Abstract

The standpoint of environmental justice (EJ) has become integral to environmental law in the last thirty years. EJ criticizes mainstream environmental law and advocacy institutions for paying too little attention to the distributive effects of environmental policy, emphasizing elite and professional advocacy over participation in decision-making by affected communities, and adhering to a woods-and-waters view of which problems count as “environmental” that disregards the importance of neighborhoods, workplaces, and cities. This Article shows that the EJ argument, while valid in key respects, ironically contributes to the neglect of a “long environmental justice movement” that, like the long movements for racial equality and labor organizing, put questions of economic power and distribution, democracy, and workplaces and neighborhoods at the center of environmental politics for many decades before the watershed era of environmental lawmaking, 1970-77. The mystery is why this long EJ movement did not have more effect on the mainstream environmental law that arose in that period.

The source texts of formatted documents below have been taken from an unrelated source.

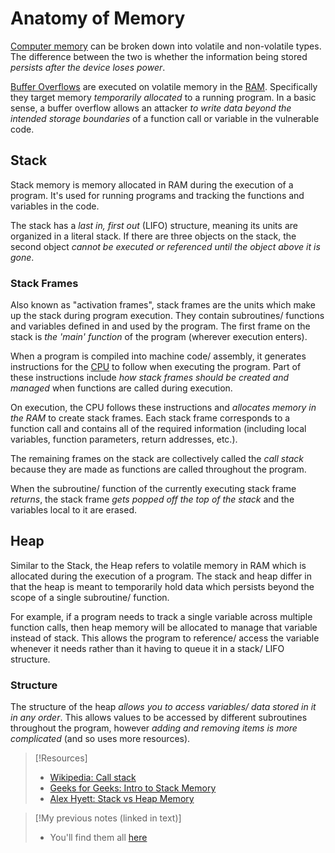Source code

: 
# Anatomy of Memory
[Computer memory](computers/memory/memory.md) can be broken down into volatile and non-volatile types. The difference between the two is whether the information being stored *persists after the device loses power*.

[Buffer Overflows](cybersecurity/TTPs/exploitation/binary-exploitation/buffer-overflow.md) are executed on volatile memory in the [RAM](computers/memory/RAM.md). Specifically they target memory *temporarily allocated* to a running program. In a basic sense, a buffer overflow allows an attacker *to write data beyond the intended storage boundaries* of a function call or variable in the vulnerable code.
## Stack
Stack memory is memory allocated in RAM during the execution of a program. It's used for running programs and tracking the functions and variables in the code.

The stack has a *last in, first out* (LIFO) structure, meaning its units are organized in a literal stack. If there are three objects on the stack, the second object *cannot be executed or referenced until the object above it is gone*.
### Stack Frames
Also known as "activation frames", stack frames are the units which make up the stack during program execution. They contain subroutines/ functions and variables defined in and used by the program. The first frame on the stack is *the 'main' function* of the program (wherever execution enters).

When a program is compiled into machine code/ assembly, it generates instructions for the [CPU](computers/concepts/cpu.md) to follow when executing the program. Part of these instructions include *how stack frames should be created and managed* when functions are called during execution.

On execution, the CPU follows these instructions and *allocates memory in the RAM* to create stack frames. Each stack frame corresponds to a function call and contains all of the required information (including local variables, function parameters, return addresses, etc.).

The remaining frames on the stack are collectively called the *call stack* because they are made as functions are called throughout the program.

When the subroutine/ function of the currently executing stack frame *returns*, the stack frame *gets popped off the top of the stack* and the variables local to it are erased.
## Heap
Similar to the Stack, the Heap refers to volatile memory in RAM which is allocated during the execution of a program. The stack and heap differ in that the heap is meant to temporarily hold data which persists beyond the scope of a single subroutine/ function.

For example, if a program needs to track a single variable across multiple function calls, then heap memory will be allocated to manage that variable instead of stack. This allows the program to reference/ access the variable whenever it needs rather than it having to queue it in a stack/ LIFO structure.
### Structure
The structure of the heap *allows you to access variables/ data stored in it in any order*. This allows values to be accessed by different subroutines throughout the program, however *adding and removing items is more complicated* (and so uses more resources).

> [!Resources]
> - [Wikipedia: Call stack](https://en.wikipedia.org/wiki/Call_stack)
> - [Geeks for Geeks: Intro to Stack Memory](https://www.geeksforgeeks.org/introduction-to-stack-memory/#)
> - [Alex Hyett: Stack vs Heap Memory](https://www.youtube.com/watch?v=5OJRqkYbK-4)

> [!My previous notes (linked in text)]
> - You'll find them all [here](https://github.com/TrshPuppy/obsidian-notes)
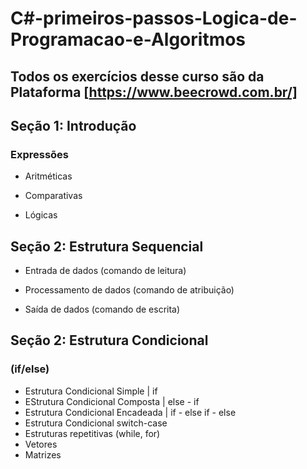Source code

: # C#-primeiros-passos-Logica-de-Programacao-e-Algoritmos
## Todos os exercícios desse curso são da Plataforma [https://www.beecrowd.com.br/]
## Seção 1: Introdução

### Expressões

- Aritméticas

- Comparativas

- Lógicas

## Seção 2: Estrutura Sequencial

- Entrada de dados (comando de leitura)

- Processamento de dados (comando de atribuição)

- Saída de dados (comando de escrita)

## Seção 2: Estrutura Condicional

### (if/else)

- Estrutura Condicional Simple | if
- EStrutura Condicional Composta | else - if
- Estrutura Condicional Encadeada | if - else if - else 
- Estrutura Condicional switch-case
- Estruturas repetitivas (while, for)
- Vetores
- Matrizes




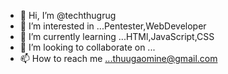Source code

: - 👋 Hi, I’m @techthugrug
- 👀 I’m interested in ...Pentester,WebDeveloper
- 🌱 I’m currently learning ...HTMl,JavaScript,CSS
- 💞️ I’m looking to collaborate on ...
- 📫 How to reach me ...thuugaomine@gmail.com

<!---
techthugrug/techthugrug is a ✨ special ✨ repository because its `README.md` (this file) appears on your GitHub profile.
You can click the Preview link to take a look at your changes.
--->
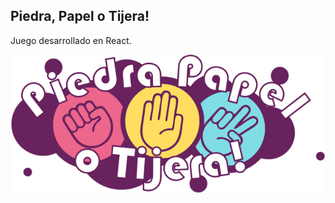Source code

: ## Piedra, Papel o Tijera!

Juego desarrollado en React.

![logo][img1]

[img1]: /public/img/logo.png "logo"
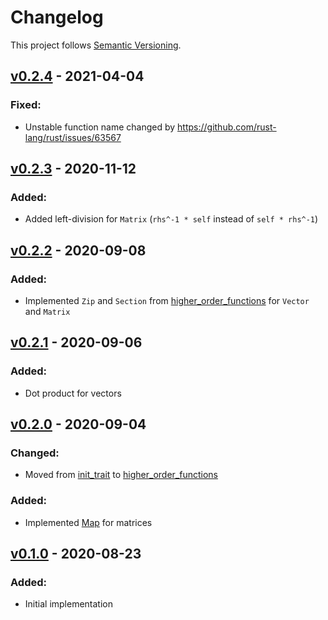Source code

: # Changelog

This project follows [Semantic Versioning](https://semver.org/spec/v2.0.0.html).

## [v0.2.4](https://crates.io/crates/sized_matrix/0.2.4) - 2021-04-04

### Fixed:
* Unstable function name changed by <https://github.com/rust-lang/rust/issues/63567>

## [v0.2.3](https://crates.io/crates/sized_matrix/0.2.3) - 2020-11-12

### Added:
* Added left-division for `Matrix` (`rhs^-1 * self` instead of `self * rhs^-1`)

## [v0.2.2](https://crates.io/crates/sized_matrix/0.2.2) - 2020-09-08

### Added:
* Implemented `Zip` and `Section` from [higher_order_functions](https://crates.io/crates/higher_order_functions) for `Vector` and `Matrix`

## [v0.2.1](https://crates.io/crates/sized_matrix/0.2.1) - 2020-09-06

### Added:
* Dot product for vectors

## [v0.2.0](https://crates.io/crates/sized_matrix/0.2.0) - 2020-09-04

### Changed:
* Moved from [init_trait](https://crates.io/crates/init_trait) to [higher_order_functions](https://crates.io/crates/higher_order_functions)

### Added:
* Implemented [Map](https://docs.rs/higher_order_functions/0.1.0/higher_order_functions/trait.Map.html) for matrices

## [v0.1.0](https://crates.io/crates/sized_matrix/0.1.0) - 2020-08-23

### Added:
* Initial implementation
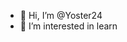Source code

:- 👋 Hi, I’m @Yoster24
- 👀 I’m interested in learn 


<!---
Yoster24/Yoster24 is a ✨ special ✨ repository because its `README.md` (this file) appears on your GitHub profile.
You can click the Preview link to take a look at your changes.
--->

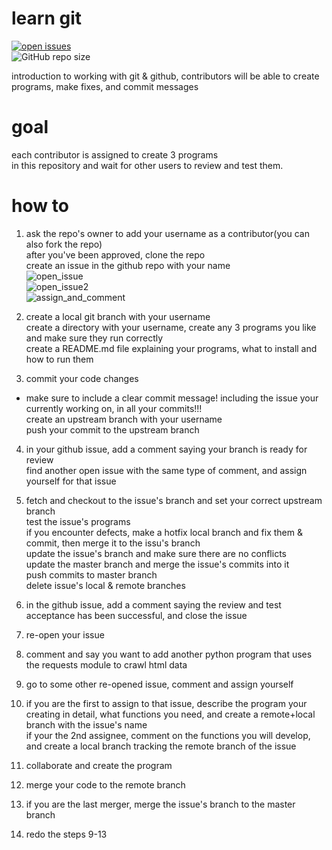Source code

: # learn git

[![open issues](https://img.shields.io/github/issues/yehonadav/learn_git)](https://github/issues-raw/yehonadav/learn_git)  
![GitHub repo size](https://img.shields.io/github/repo-size/yehonadav/learn_git) 

introduction to working with git &amp; github, contributors will be able to create programs, make fixes, and commit messages

goal
====  
  
each contributor is assigned to create 3 programs  
in this repository and wait for other users to review and test them.  
  
how to
======  
  
1) ask the repo's owner to add your username as a contributor(you can also fork the repo)  
after you've been approved, clone the repo  
create an issue in the github repo with your name  
![open_issue](https://github.com/yehonadav/learn_git/blob/master/images/open_issue.JPG?raw=true)  
![open_issue2](https://github.com/yehonadav/learn_git/blob/master/images/open_issue2.JPG?raw=true)  
![assign_and_comment](https://github.com/yehonadav/learn_git/blob/master/images/assign_and_comment.JPG?raw=true)  
  
2) create a local git branch with your username  
create a directory with your username, create any 3 programs you like and make sure they run correctly  
create a README.md file explaining your programs, what to install and how to run them  
  
3) commit your code changes  
* make sure to include a clear commit message! including the issue your currently working on, in all your commits!!!  
create an upstream branch with your username  
push your commit to the upstream branch  
  
4) in your github issue, add a comment saying your branch is ready for review  
find another open issue with the same type of comment, and assign yourself for that issue  
  
5) fetch and checkout to the issue's branch and set your correct upstream branch  
test the issue's programs  
if you encounter defects, make a hotfix local branch and fix them & commit, then merge it to the issu's branch  
update the issue's branch and make sure there are no conflicts  
update the master branch and merge the issue's commits into it  
push commits to master branch  
delete issue's local &amp; remote branches  
  
6) in the github issue, add a comment saying the review and test acceptance has been successful, and close the issue  
  
7) re-open your issue  

8) comment and say you want to add another python program that uses the requests module to crawl html data  
  
9) go to some other re-opened issue, comment and assign yourself  
  
10) if you are the first to assign to that issue, describe the program your creating in detail, what functions you need, and create a remote+local branch with the issue's name  
if your the 2nd assignee, comment on the functions you will develop, and create a local branch tracking the remote branch of the issue  
  
11) collaborate and create the program  
  
12) merge your code to the remote branch  

13) if you are the last merger, merge the issue's branch to the master branch  
  
14) redo the steps 9-13  
  
  
  
  
  
  
  
  
  
  
  
  
  
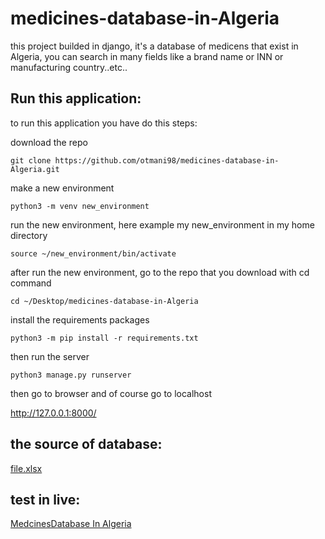 # medicines-database-in-Algeria
this project builded in django, it's a database of medicens that exist in Algeria, you can search in many fields like a brand name or INN or manufacturing country..etc..


## Run this application:
to run this application you have do this steps:

download the repo

`git clone https://github.com/otmani98/medicines-database-in-Algeria.git`

make a new environment

`python3 -m venv new_environment`

run the new environment, here example
my new_environment in my home directory

`source ~/new_environment/bin/activate`

after run the new environment, go to the repo that you download
with cd command

`cd ~/Desktop/medicines-database-in-Algeria`

install the requirements packages

`python3 -m pip install -r requirements.txt`

then run the server

`python3 manage.py runserver`

then go to browser and of course go to localhost

http://127.0.0.1:8000/


## the source of database:

[file.xlsx](https://www.miph.gov.dz/fr/wp-content/uploads/2022/12/NOMENCLATURE-NATIONALE-31-aout-2022.xlsx)


## test in live:

[MedcinesDatabase In Algeria](https://satosan.pythonanywhere.com)

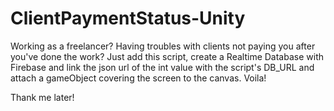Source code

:# ClientPaymentStatus-Unity
Working as a freelancer? Having troubles with clients not paying you after you've done the work?
Just add this script, create a Realtime Database with Firebase and link the json url of the int value with the script's DB_URL and attach a gameObject covering the screen to the canvas.
Voila!

Thank me later!
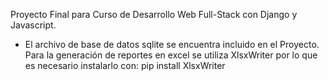 Proyecto Final para Curso de Desarrollo Web Full-Stack con Django y Javascript.
- El archivo de base de datos sqlite se encuentra incluido en el Proyecto.
Para la generación de reportes en excel se utiliza XlsxWriter por lo que es necesario instalarlo con:
    pip install XlsxWriter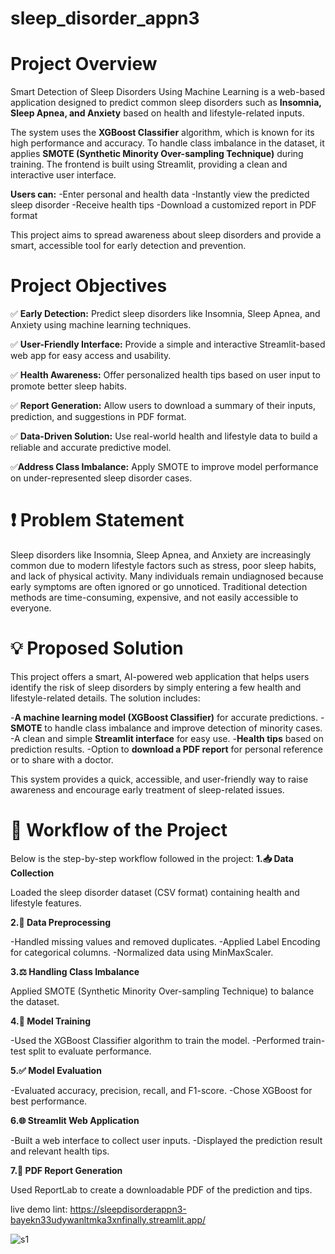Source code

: 
# sleep_disorder_appn3
# Project Overview
Smart Detection of Sleep Disorders Using Machine Learning is a web-based application designed to predict common sleep disorders such as **Insomnia, Sleep Apnea, and Anxiety** based on health and lifestyle-related inputs.

The system uses the **XGBoost Classifier** algorithm, which is known for its high performance and accuracy. To handle class imbalance in the dataset, it applies **SMOTE (Synthetic Minority Over-sampling Technique)** during training. The frontend is built using Streamlit, providing a clean and interactive user interface.

**Users can:**
-Enter personal and health data
-Instantly view the predicted sleep disorder
-Receive health tips
-Download a customized report in PDF format

This project aims to spread awareness about sleep disorders and provide a smart, accessible tool for early detection and prevention.

# Project Objectives
✅ **Early Detection:** Predict sleep disorders like Insomnia, Sleep Apnea, and Anxiety using machine learning techniques.

✅ **User-Friendly Interface:** Provide a simple and interactive Streamlit-based web app for easy access and usability.

✅ **Health Awareness:** Offer personalized health tips based on user input to promote better sleep habits.

✅ **Report Generation:** Allow users to download a summary of their inputs, prediction, and suggestions in PDF format.

✅ **Data-Driven Solution:** Use real-world health and lifestyle data to build a reliable and accurate predictive model.

✅**Address Class Imbalance:** Apply SMOTE to improve model performance on under-represented sleep disorder cases.

 # ❗ Problem Statement
Sleep disorders like Insomnia, Sleep Apnea, and Anxiety are increasingly common due to modern lifestyle factors such as stress, poor sleep habits, and lack of physical activity. Many individuals remain undiagnosed because early symptoms are often ignored or go unnoticed.
Traditional detection methods are time-consuming, expensive, and not easily accessible to everyone.

# 💡 Proposed Solution
This project offers a smart, AI-powered web application that helps users identify the risk of sleep disorders by simply entering a few health and lifestyle-related details.
The solution includes:

-**A machine learning model (XGBoost Classifier)** for accurate predictions.
-**SMOTE** to handle class imbalance and improve detection of minority cases.
-A clean and simple **Streamlit interface** for easy use.
-**Health tips** based on prediction results.
-Option to **download a PDF report** for personal reference or to share with a doctor.

This system provides a quick, accessible, and user-friendly way to raise awareness and encourage early treatment of sleep-related issues.

# 🔄 Workflow of the Project
Below is the step-by-step workflow followed in the project:
**1.📥 Data Collection**

Loaded the sleep disorder dataset (CSV format) containing health and lifestyle features.

**2.🧹 Data Preprocessing**

-Handled missing values and removed duplicates.
-Applied Label Encoding for categorical columns.
-Normalized data using MinMaxScaler.

**3.⚖️ Handling Class Imbalance**

Applied SMOTE (Synthetic Minority Over-sampling Technique) to balance the dataset.

**4.🤖 Model Training**

-Used the XGBoost Classifier algorithm to train the model.
-Performed train-test split to evaluate performance.

**5.✅ Model Evaluation**

-Evaluated accuracy, precision, recall, and F1-score.
-Chose XGBoost for best performance.

**6.🌐 Streamlit Web Application**

-Built a web interface to collect user inputs.
-Displayed the prediction result and relevant health tips.

**7.📄 PDF Report Generation**

Used ReportLab to create a downloadable PDF of the prediction and tips.

live demo lint: https://sleepdisorderappn3-bayekn33udywanltmka3xnfinally.streamlit.app/

![s1](https://github.com/user-attachments/assets/739cf637-aec8-49bf-9d72-cd320bebc4b1)





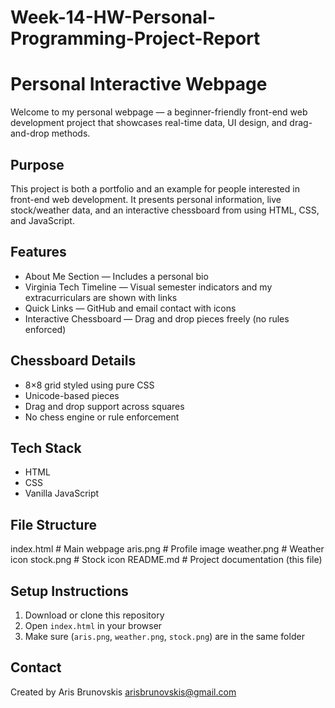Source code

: # Week-14-HW-Personal-Programming-Project-Report

# Personal Interactive Webpage

Welcome to my personal webpage — a beginner-friendly front-end web development project that showcases real-time data, UI design, and drag-and-drop methods.


## Purpose

This project is both a portfolio and an example for people interested in front-end web development. It presents personal information, live stock/weather data, and an interactive chessboard from using HTML, CSS, and JavaScript.


##  Features

- About Me Section — Includes a personal bio
- Virginia Tech Timeline — Visual semester indicators and my extracurriculars are shown with links
- Quick Links — GitHub and email contact with icons
- Interactive Chessboard — Drag and drop pieces freely (no rules enforced)



##  Chessboard Details

- 8×8 grid styled using pure CSS
- Unicode-based pieces 
- Drag and drop support across squares
- No chess engine or rule enforcement 


## Tech Stack

- HTML 
- CSS
- Vanilla JavaScript



##  File Structure
index.html # Main webpage
aris.png # Profile image
weather.png # Weather icon 
stock.png # Stock icon 
README.md # Project documentation (this file)




## Setup Instructions

1. Download or clone this repository
2. Open `index.html` in your browser
3. Make sure (`aris.png`, `weather.png`, `stock.png`) are in the same folder




## Contact

Created by Aris Brunovskis
arisbrunovskis@gmail.com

The Article shows that we can understand the omissions of EJ concerns once we appreciate that mainstream environmental law was the last major legal product of “the great exception,” the decades of the mid-twentieth century when, unlike any other time in modern history, economic inequality was declining and robust growth was widely shared. The assumptions of that time, along with key contingent decisions by the Ford Foundation, labor unions, and other early funders produced and environmental law that, more than any preceding environmental politics, really did neglect questions of justice. To give both environmental law and EJ their due, we most both locate environmental law within our new historical understanding of patterns of economic inequality and recognize that EJ is not so much a rejection of environmental law’s history as it is a recovery of an essential and neglected strand.